Tuesday, May 26, 2020

WHY DO YOU ASK MY NAME?


One of my favorite events in scripture is the night Jacob wrestled with God. I don't believe you find anything like this in any religious teaching other than the Bible. The God who created the universe humbles Himself to wrestle with a man. The story is in Genesis 32.

Jacob feared that he and his family would be attacked by his brother, Esau, and an army of 400 men with him. Jacob sent his family and all his possessions across the Jabbok River to protect them. And left alone, all that night a man wrestled with him. When the man saw that he did not prevail against Jacob, he touched his hip and put it out of joint. If he hadn't known before, Jacob now knew who this was. This is not the first time in scripture or even in Jacob's own family, that God appeared to someone as a man. I am convinced that Jacob wrestled with the preincarnate Christ whom The New Testament identifies as the I AM who appeared to Moses at the burning bush. He told Jacob to let go of Him because the night was over. But Jacob said, “I will not let you go until you bless me.” Jacob, already crippled so that he would limp for the rest of his days, knew he was now risking his life for the blessing of God. And in blessing him God changed Jacob's name to Israel.
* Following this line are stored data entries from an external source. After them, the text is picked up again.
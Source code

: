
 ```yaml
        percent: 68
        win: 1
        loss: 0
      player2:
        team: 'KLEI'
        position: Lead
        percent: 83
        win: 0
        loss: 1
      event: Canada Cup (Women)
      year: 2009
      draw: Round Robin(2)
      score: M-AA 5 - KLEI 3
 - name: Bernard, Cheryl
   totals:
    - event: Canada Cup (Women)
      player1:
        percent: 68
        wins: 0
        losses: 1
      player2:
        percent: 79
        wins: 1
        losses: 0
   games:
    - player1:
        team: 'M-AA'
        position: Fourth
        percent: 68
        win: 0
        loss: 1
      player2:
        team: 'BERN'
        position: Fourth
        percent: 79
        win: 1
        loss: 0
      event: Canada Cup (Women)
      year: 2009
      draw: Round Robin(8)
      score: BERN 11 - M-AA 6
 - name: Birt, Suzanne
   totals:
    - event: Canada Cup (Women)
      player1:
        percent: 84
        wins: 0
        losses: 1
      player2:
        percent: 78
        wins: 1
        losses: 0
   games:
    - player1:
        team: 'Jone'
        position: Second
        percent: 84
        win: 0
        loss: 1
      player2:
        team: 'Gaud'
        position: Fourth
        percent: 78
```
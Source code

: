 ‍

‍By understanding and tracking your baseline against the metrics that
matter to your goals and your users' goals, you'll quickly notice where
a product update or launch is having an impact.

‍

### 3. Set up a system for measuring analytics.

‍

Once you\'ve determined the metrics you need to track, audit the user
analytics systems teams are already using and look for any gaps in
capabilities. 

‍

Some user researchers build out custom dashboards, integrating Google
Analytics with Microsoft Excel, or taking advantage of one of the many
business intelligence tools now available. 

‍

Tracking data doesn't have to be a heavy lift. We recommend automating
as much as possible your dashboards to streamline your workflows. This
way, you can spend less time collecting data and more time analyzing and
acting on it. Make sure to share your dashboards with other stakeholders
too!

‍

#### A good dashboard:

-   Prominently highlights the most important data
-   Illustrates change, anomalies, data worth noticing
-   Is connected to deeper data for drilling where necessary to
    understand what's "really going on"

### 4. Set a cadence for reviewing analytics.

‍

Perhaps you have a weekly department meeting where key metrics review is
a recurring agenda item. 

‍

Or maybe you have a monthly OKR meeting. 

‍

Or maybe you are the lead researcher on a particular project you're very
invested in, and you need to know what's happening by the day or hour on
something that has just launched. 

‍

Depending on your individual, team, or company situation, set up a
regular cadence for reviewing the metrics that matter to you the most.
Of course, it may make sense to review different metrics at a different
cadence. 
But then we read in verse 29 that Jacob asked Him, “Please tell me your name.” He said, “Why is it that you ask my name?” Why did Jacob ask his name? If he didn't already know whom he was dealing with, he wouldn't have asked Him for a blessing. And we read in verse 30 that Jacob called the name of the place Peniel, saying, “For I have seen God face to face, and yet my life has been delivered.”

I remember something from my childhood that impressed me deeply. My father, who was usually a very quiet man, talked about an answer to prayer that he thought could never happen. And Dad said, “God had to have done that!” That statement from my father encourages me to this day. Many of you can look back on some time in your life in which you were absolutely certain of God's intervention. Your’s, like my dad’s, may have been an impossible answer to prayer. It may have been a miraculous rescue. You may have trembled at the wonder of the universe. You might have been stunned by the complex language of DNA, or the calculated peregrinations of migratory birds. You could have sensed God’s very presence in a prayer meeting, a worship service, or in your private devotions. And you knew it had to be God. Whatever it was, sometime later you asked if that could really have been God. You may have asked a friend or a mentor their opinion. You may even have asked God, “Was that you God?” even though, somewhere in your mind, you knew it had to have been. While most if not all of us have had experiences like that, we sometimes need to remember that He is just as real when we no longer sense His presence. He is God even when He is not wrestling with you.